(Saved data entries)
————————

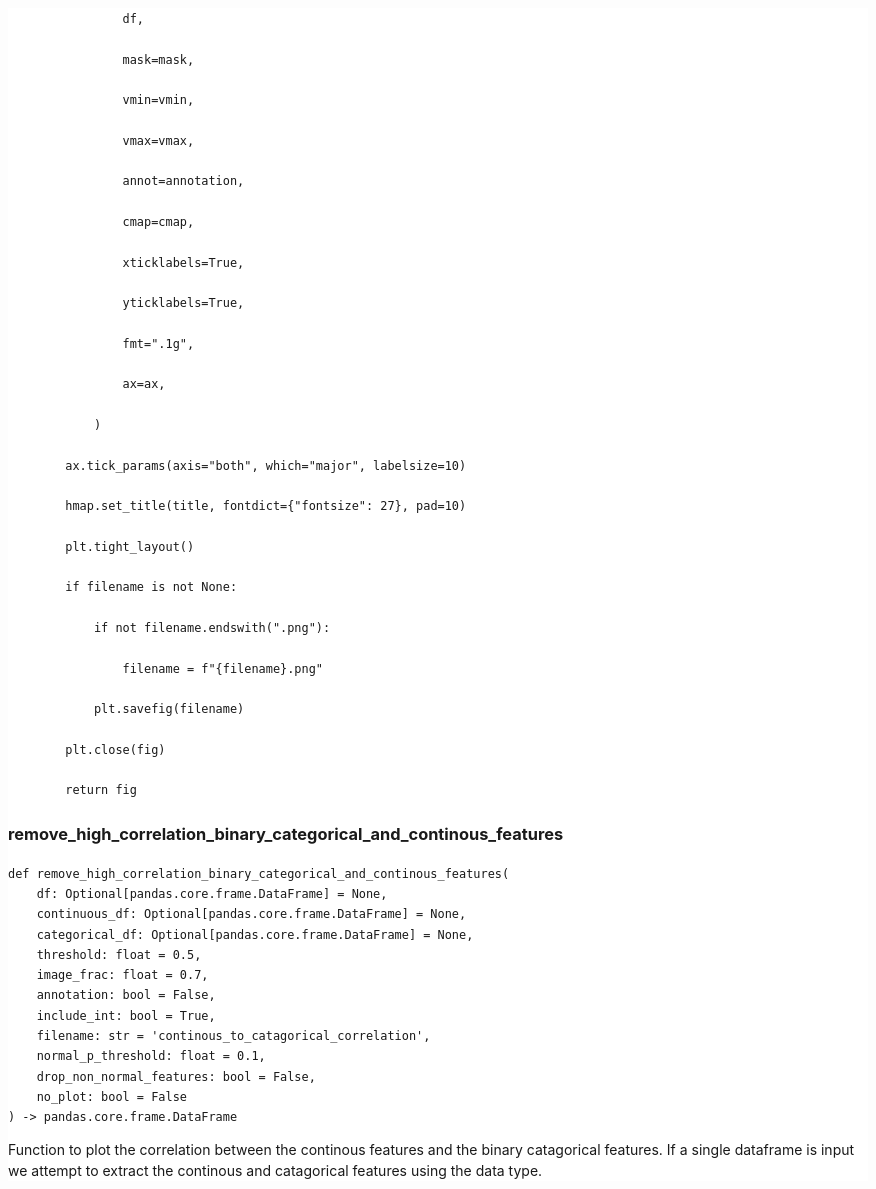                     df,

                    mask=mask,

                    vmin=vmin,

                    vmax=vmax,

                    annot=annotation,

                    cmap=cmap,

                    xticklabels=True,

                    yticklabels=True,

                    fmt=".1g",

                    ax=ax,

                )

            ax.tick_params(axis="both", which="major", labelsize=10)

            hmap.set_title(title, fontdict={"fontsize": 27}, pad=10)

            plt.tight_layout()

            if filename is not None:

                if not filename.endswith(".png"):

                    filename = f"{filename}.png"

                plt.savefig(filename)

            plt.close(fig)

            return fig


### remove_high_correlation_binary_categorical_and_continous_features

```python3
def remove_high_correlation_binary_categorical_and_continous_features(
    df: Optional[pandas.core.frame.DataFrame] = None,
    continuous_df: Optional[pandas.core.frame.DataFrame] = None,
    categorical_df: Optional[pandas.core.frame.DataFrame] = None,
    threshold: float = 0.5,
    image_frac: float = 0.7,
    annotation: bool = False,
    include_int: bool = True,
    filename: str = 'continous_to_catagorical_correlation',
    normal_p_threshold: float = 0.1,
    drop_non_normal_features: bool = False,
    no_plot: bool = False
) -> pandas.core.frame.DataFrame
```

Function to plot the correlation between the continous features and the binary catagorical features. If a single dataframe is input we attempt to extract the continous and catagorical features using the data type.
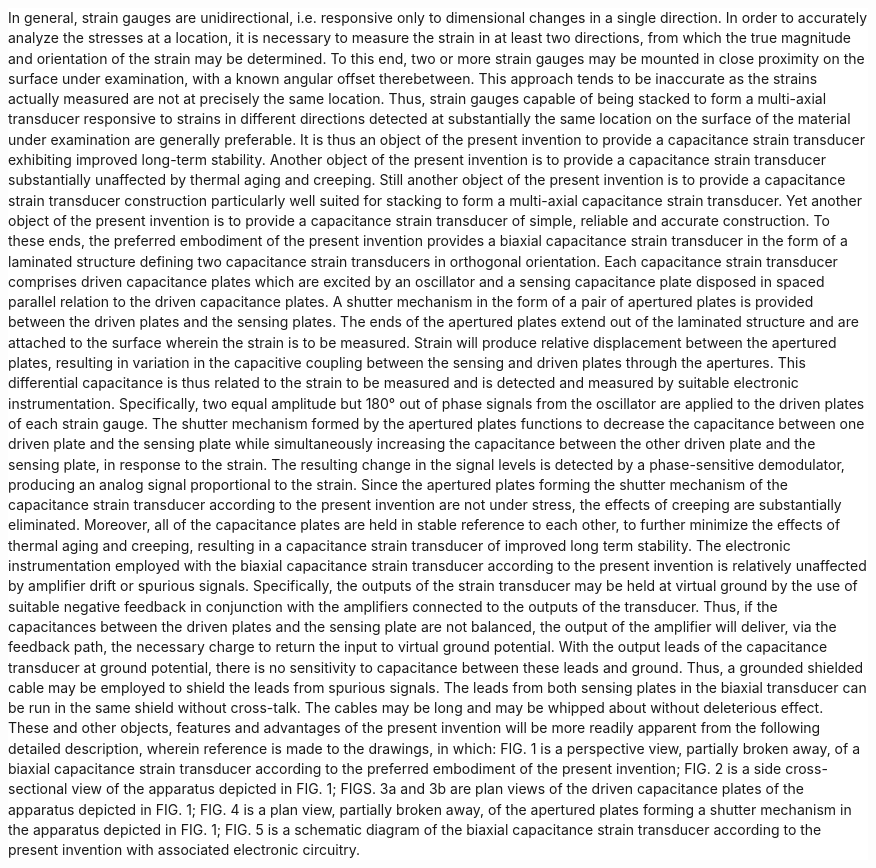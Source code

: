 In general, strain gauges are unidirectional, i.e. responsive only to dimensional changes in a single direction. In order to accurately analyze the stresses at a location, it is necessary to measure the strain in at least two directions, from which the true magnitude and orientation of the strain may be determined. To this end, two or more strain gauges may be mounted in close proximity on the surface under examination, with a known angular offset therebetween. This approach tends to be inaccurate as the strains actually measured are not at precisely the same location. Thus, strain gauges capable of being stacked to form a multi-axial transducer responsive to strains in different directions detected at substantially the same location on the surface of the material under examination are generally preferable.
It is thus an object of the present invention to provide a capacitance strain transducer exhibiting improved long-term stability.
Another object of the present invention is to provide a capacitance strain transducer substantially unaffected by thermal aging and creeping.
Still another object of the present invention is to provide a capacitance strain transducer construction particularly well suited for stacking to form a multi-axial capacitance strain transducer.
Yet another object of the present invention is to provide a capacitance strain transducer of simple, reliable and accurate construction.
To these ends, the preferred embodiment of the present invention provides a biaxial capacitance strain transducer in the form of a laminated structure defining two capacitance strain transducers in orthogonal orientation. Each capacitance strain transducer comprises driven capacitance plates which are excited by an oscillator and a sensing capacitance plate disposed in spaced parallel relation to the driven capacitance plates. A shutter mechanism in the form of a pair of apertured plates is provided between the driven plates and the sensing plates. The ends of the apertured plates extend out of the laminated structure and are attached to the surface wherein the strain is to be measured. Strain will produce relative displacement between the apertured plates, resulting in variation in the capacitive coupling between the sensing and driven plates through the apertures.
This differential capacitance is thus related to the strain to be measured and is detected and measured by suitable electronic instrumentation. Specifically, two equal amplitude but 180° out of phase signals from the oscillator are applied to the driven plates of each strain gauge. The shutter mechanism formed by the apertured plates functions to decrease the capacitance between one driven plate and the sensing plate while simultaneously increasing the capacitance between the other driven plate and the sensing plate, in response to the strain. The resulting change in the signal levels is detected by a phase-sensitive demodulator, producing an analog signal proportional to the strain.
Since the apertured plates forming the shutter mechanism of the capacitance strain transducer according to the present invention are not under stress, the effects of creeping are substantially eliminated. Moreover, all of the capacitance plates are held in stable reference to each other, to further minimize the effects of thermal aging and creeping, resulting in a capacitance strain transducer of improved long term stability.
The electronic instrumentation employed with the biaxial capacitance strain transducer according to the present invention is relatively unaffected by amplifier drift or spurious signals. Specifically, the outputs of the strain transducer may be held at virtual ground by the use of suitable negative feedback in conjunction with the amplifiers connected to the outputs of the transducer. Thus, if the capacitances between the driven plates and the sensing plate are not balanced, the output of the amplifier will deliver, via the feedback path, the necessary charge to return the input to virtual ground potential. With the output leads of the capacitance transducer at ground potential, there is no sensitivity to capacitance between these leads and ground. Thus, a grounded shielded cable may be employed to shield the leads from spurious signals. The leads from both sensing plates in the biaxial transducer can be run in the same shield without cross-talk. The cables may be long and may be whipped about without deleterious effect.
These and other objects, features and advantages of the present invention will be more readily apparent from the following detailed description, wherein reference is made to the drawings, in which:
FIG. 1 is a perspective view, partially broken away, of a biaxial capacitance strain transducer according to the preferred embodiment of the present invention;
FIG. 2 is a side cross-sectional view of the apparatus depicted in FIG. 1;
FIGS. 3a and 3b are plan views of the driven capacitance plates of the apparatus depicted in FIG. 1;
FIG. 4 is a plan view, partially broken away, of the apertured plates forming a shutter mechanism in the apparatus depicted in FIG. 1;
FIG. 5 is a schematic diagram of the biaxial capacitance strain transducer according to the present invention with associated electronic circuitry.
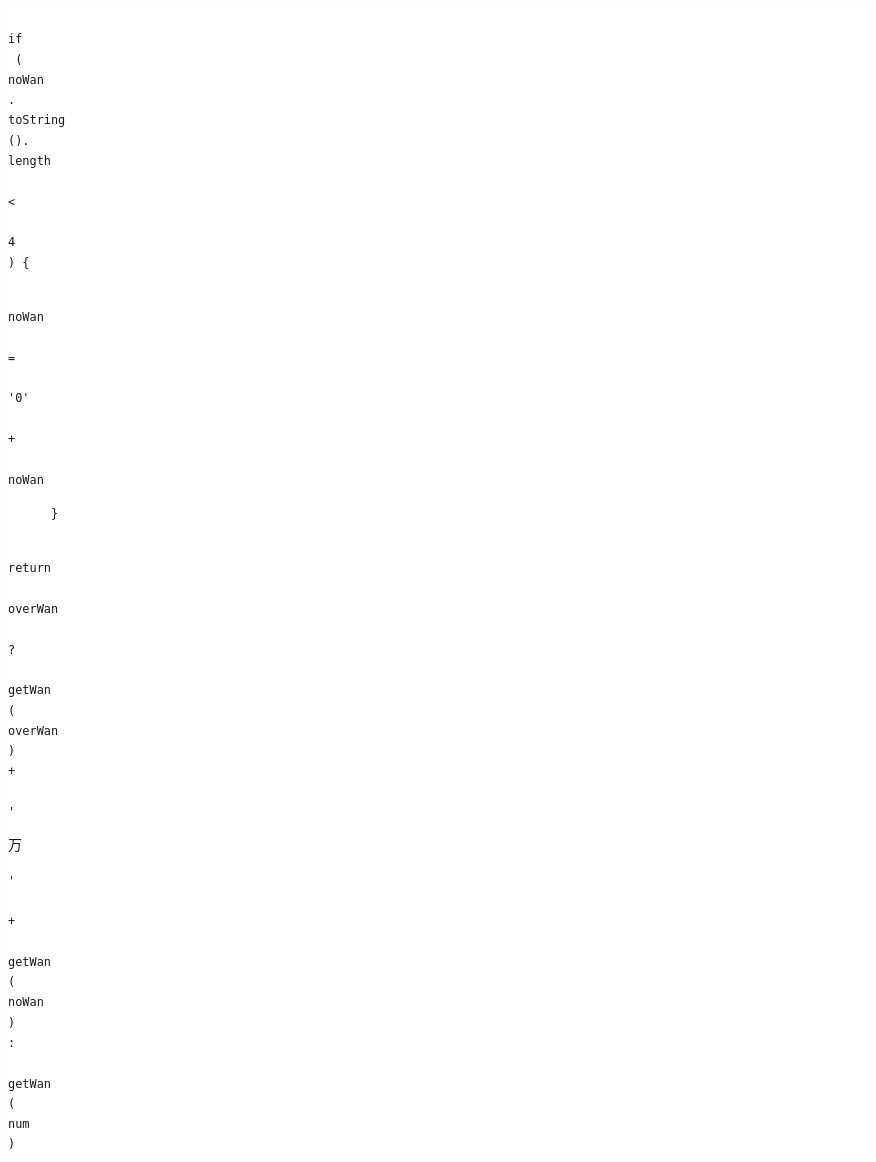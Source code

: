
 ```
      
if
 (
noWan
.
toString
().
length
 
<
 
4
) {
```

```
        
noWan
 
=
 
'0'
 
+
 
noWan
```

```
      }
```

```
      
return
 
overWan
 
?
 
getWan
(
overWan
) 
+
 
'
```

万

```
'
 
+
 
getWan
(
noWan
) 
:
 
getWan
(
num
)
```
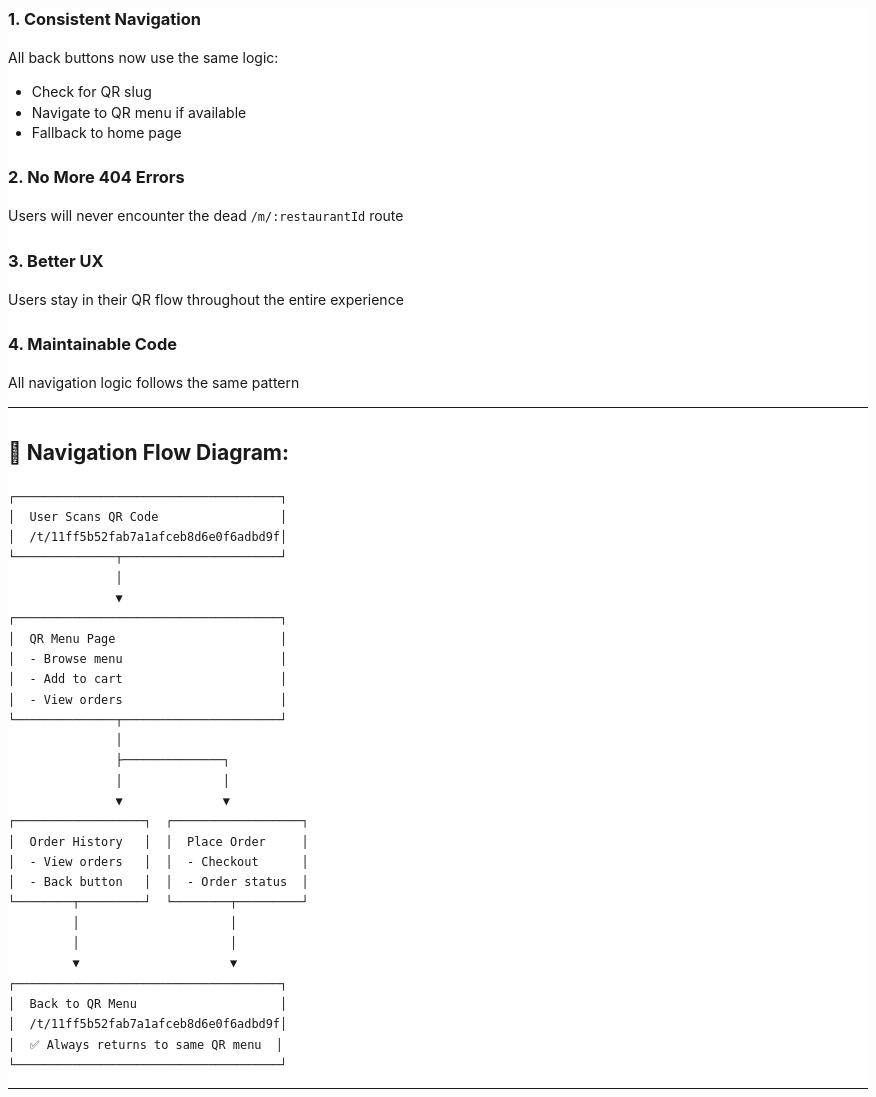 ### 1. **Consistent Navigation**

All back buttons now use the same logic:

- Check for QR slug
- Navigate to QR menu if available
- Fallback to home page

### 2. **No More 404 Errors**

Users will never encounter the dead `/m/:restaurantId` route

### 3. **Better UX**

Users stay in their QR flow throughout the entire experience

### 4. **Maintainable Code**

All navigation logic follows the same pattern

---

## 🎨 Navigation Flow Diagram:

```
┌─────────────────────────────────────┐
│  User Scans QR Code                 │
│  /t/11ff5b52fab7a1afceb8d6e0f6adbd9f│
└──────────────┬──────────────────────┘
               │
               ▼
┌─────────────────────────────────────┐
│  QR Menu Page                       │
│  - Browse menu                      │
│  - Add to cart                      │
│  - View orders                      │
└──────────────┬──────────────────────┘
               │
               ├──────────────┐
               │              │
               ▼              ▼
┌──────────────────┐  ┌──────────────────┐
│  Order History   │  │  Place Order     │
│  - View orders   │  │  - Checkout      │
│  - Back button   │  │  - Order status  │
└────────┬─────────┘  └────────┬─────────┘
         │                     │
         │                     │
         ▼                     ▼
┌─────────────────────────────────────┐
│  Back to QR Menu                    │
│  /t/11ff5b52fab7a1afceb8d6e0f6adbd9f│
│  ✅ Always returns to same QR menu  │
└─────────────────────────────────────┘
```

---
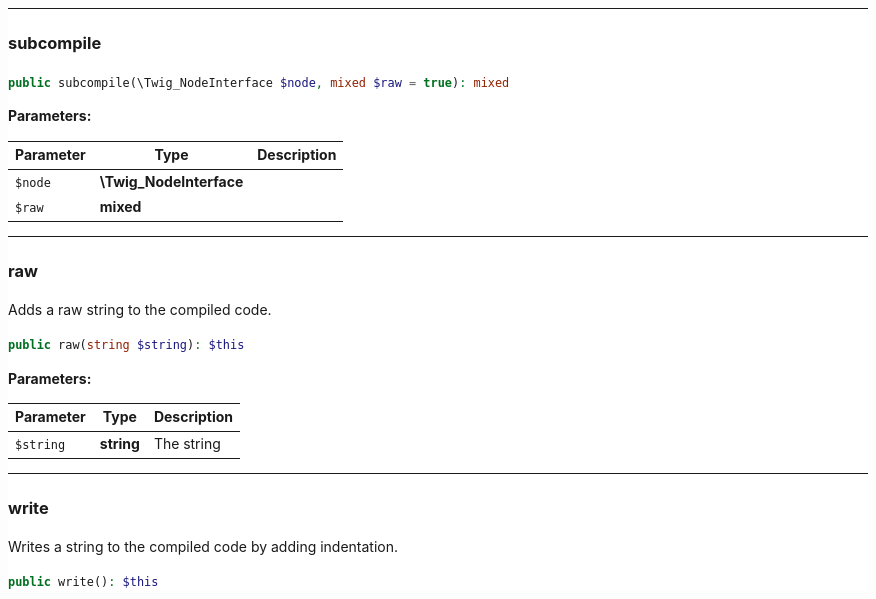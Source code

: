 
***

### subcompile



```php
public subcompile(\Twig_NodeInterface $node, mixed $raw = true): mixed
```








**Parameters:**

| Parameter | Type | Description |
|-----------|------|-------------|
| `$node` | **\Twig_NodeInterface** |  |
| `$raw` | **mixed** |  |




***

### raw

Adds a raw string to the compiled code.

```php
public raw(string $string): $this
```








**Parameters:**

| Parameter | Type | Description |
|-----------|------|-------------|
| `$string` | **string** | The string |




***

### write

Writes a string to the compiled code by adding indentation.

```php
public write(): $this
```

————————

- [Task details]:
Read the entries and pick out all lines that include the word "bool".

- [Solution for this task]:
    annotation: bool = False,
    include_int: bool = True,
    drop_non_normal_features: bool = False,
    no_plot: bool = False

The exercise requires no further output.